Behind-the-Meter (BTM) Optimization refers to the automated, algorithmic dispatch of customer-sited distributed energy resources (DERs)—such as rooftop solar photovoltaic (PV) arrays, battery energy storage systems (BESS), and smart building loads—to achieve specific economic and operational objectives. The core goal is to dynamically balance local generation against consumption in real-time, thereby reducing the site's net load profile as seen by the utility grid and avoiding costly volumetric and demand-based tariff charges.
Glossary
Behind-the-Meter (BTM) Optimization

What is Behind-the-Meter (BTM) Optimization?
Behind-the-Meter (BTM) Optimization is the algorithmic control of energy generation and storage assets located on the customer's side of the utility meter to minimize demand charges and maximize self-consumption.

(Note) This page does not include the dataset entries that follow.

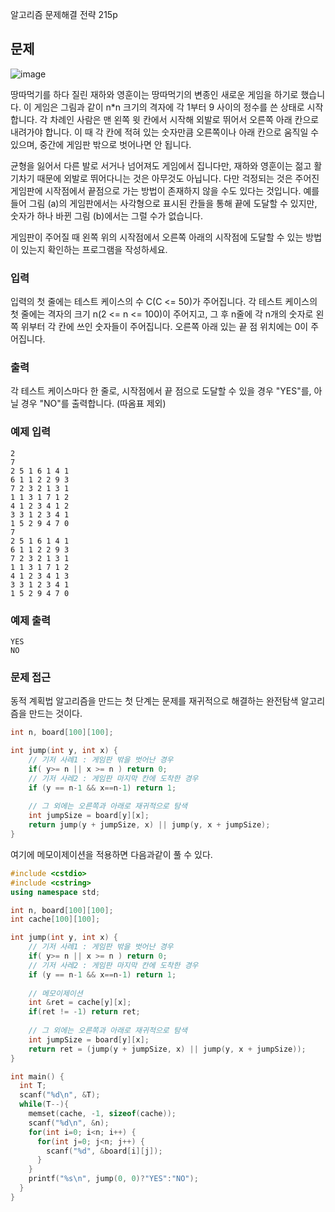 알고리즘 문제해결 전략 215p

## 문제

![image](http://algospot.com/media/judge-attachments/3a3560eb4194bc927e325514b88468df/jumpgame.png)

땅따먹기를 하다 질린 재하와 영훈이는 땅따먹기의 변종인 새로운 게임을 하기로 했습니다. 이 게임은 그림과 같이 n*n 크기의 격자에 각 1부터 9 사이의 정수를 쓴 상태로 시작합니다. 각 차례인 사람은 맨 왼쪽 윗 칸에서 시작해 외발로 뛰어서 오른쪽 아래 칸으로 내려가야 합니다. 이 때 각 칸에 적혀 있는 숫자만큼 오른쪽이나 아래 칸으로 움직일 수 있으며, 중간에 게임판 밖으로 벗어나면 안 됩니다.

균형을 잃어서 다른 발로 서거나 넘어져도 게임에서 집니다만, 재하와 영훈이는 젊고 활기차기 때문에 외발로 뛰어다니는 것은 아무것도 아닙니다. 다만 걱정되는 것은 주어진 게임판에 시작점에서 끝점으로 가는 방법이 존재하지 않을 수도 있다는 것입니다. 예를 들어 그림 (a)의 게임판에서는 사각형으로 표시된 칸들을 통해 끝에 도달할 수 있지만, 숫자가 하나 바뀐 그림 (b)에서는 그럴 수가 없습니다.

게임판이 주어질 때 왼쪽 위의 시작점에서 오른쪽 아래의 시작점에 도달할 수 있는 방법이 있는지 확인하는 프로그램을 작성하세요.

### 입력

입력의 첫 줄에는 테스트 케이스의 수 C(C <= 50)가 주어집니다. 각 테스트 케이스의 첫 줄에는 격자의 크기 n(2 <= n <= 100)이 주어지고, 그 후 n줄에 각 n개의 숫자로 왼쪽 위부터 각 칸에 쓰인 숫자들이 주어집니다. 오른쪽 아래 있는 끝 점 위치에는 0이 주어집니다.

### 출력

각 테스트 케이스마다 한 줄로, 시작점에서 끝 점으로 도달할 수 있을 경우 "YES"를, 아닐 경우 "NO"를 출력합니다. (따옴표 제외)

### 예제 입력
```
2
7
2 5 1 6 1 4 1
6 1 1 2 2 9 3
7 2 3 2 1 3 1
1 1 3 1 7 1 2
4 1 2 3 4 1 2
3 3 1 2 3 4 1
1 5 2 9 4 7 0
7
2 5 1 6 1 4 1
6 1 1 2 2 9 3
7 2 3 2 1 3 1
1 1 3 1 7 1 2
4 1 2 3 4 1 3
3 3 1 2 3 4 1
1 5 2 9 4 7 0 
```
### 예제 출력
```
YES
NO
```

### 문제 접근

동적 계획법 알고리즘을 만드는 첫 단계는 문제를 재귀적으로 해결하는 완전탐색 알고리즘을 만드는 것이다.

```cpp
int n, board[100][100];

int jump(int y, int x) {
    // 기저 사례1 : 게임판 밖을 벗어난 경우
    if( y>= n || x >= n ) return 0;
    // 기저 사레2 : 게임판 마지막 칸에 도착한 경우
    if (y == n-1 && x==n-1) return 1;
    
    // 그 외에는 오른쪽과 아래로 재귀적으로 탐색
    int jumpSize = board[y][x];
    return jump(y + jumpSize, x) || jump(y, x + jumpSize);
}
```
여기에 메모이제이션을 적용하면 다음과같이 풀 수 있다.

```cpp
#include <cstdio>
#include <cstring>
using namespace std;

int n, board[100][100];
int cache[100][100];

int jump(int y, int x) {
    // 기저 사례1 : 게임판 밖을 벗어난 경우
    if( y>= n || x >= n ) return 0;
    // 기저 사레2 : 게임판 마지막 칸에 도착한 경우
    if (y == n-1 && x==n-1) return 1;
    
    // 메모이제이션
    int &ret = cache[y][x];
    if(ret != -1) return ret;
  
    // 그 외에는 오른쪽과 아래로 재귀적으로 탐색
    int jumpSize = board[y][x];
    return ret = (jump(y + jumpSize, x) || jump(y, x + jumpSize));
}

int main() {
  int T;
  scanf("%d\n", &T);
  while(T--){
    memset(cache, -1, sizeof(cache));
    scanf("%d\n", &n);
    for(int i=0; i<n; i++) {
      for(int j=0; j<n; j++) {
        scanf("%d", &board[i][j]);
      }
    }
    printf("%s\n", jump(0, 0)?"YES":"NO");
  }
}
```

The optimization engine typically ingests data from interval meter reads, weather forecasts, and time-of-use (TOU) rate structures to solve a constrained dispatch problem, often using model predictive control (MPC) or mixed-integer linear programming (MILP). By executing strategies like peak shaving and solar self-consumption, the system ensures that stored energy is discharged precisely when the marginal value of that kilowatt-hour is highest, effectively transforming a passive building into an economically responsive grid asset without exporting power beyond the point of common coupling.
Key Features of BTM Optimization
Behind-the-Meter optimization relies on a stack of algorithmic and hardware controls to minimize operational expenditure and maximize asset utilization. The following concepts define the technical landscape.
Demand Charge Management
The primary economic driver for BTM storage. Algorithms forecast site load and dispatch batteries to cap the maximum power draw from the grid during a billing interval.
- Peak Shaving: Discharging stored energy precisely when facility load spikes to shave the top off the demand curve.
- Predictive Windows: Using rolling 15-minute interval forecasts to avoid setting a new peak later in the billing cycle.
- Tariff Awareness: The logic ingests complex utility rate structures, including non-coincident demand charges and time-of-use energy rates.
Self-Consumption Maximization
The algorithmic strategy to minimize export to the grid and maximize on-site usage of locally generated solar energy.
- Dynamic Feed-In Management: Throttling inverter output or diverting excess solar to battery storage when export prices are low or grid constraints exist.
- Load Following: Scheduling deferrable loads (e.g., EV charging, HVAC pre-cooling) to align with the solar generation profile.
- Zero Export Profiles: Enforcing strict limits at the point of common coupling to comply with utility interconnection agreements.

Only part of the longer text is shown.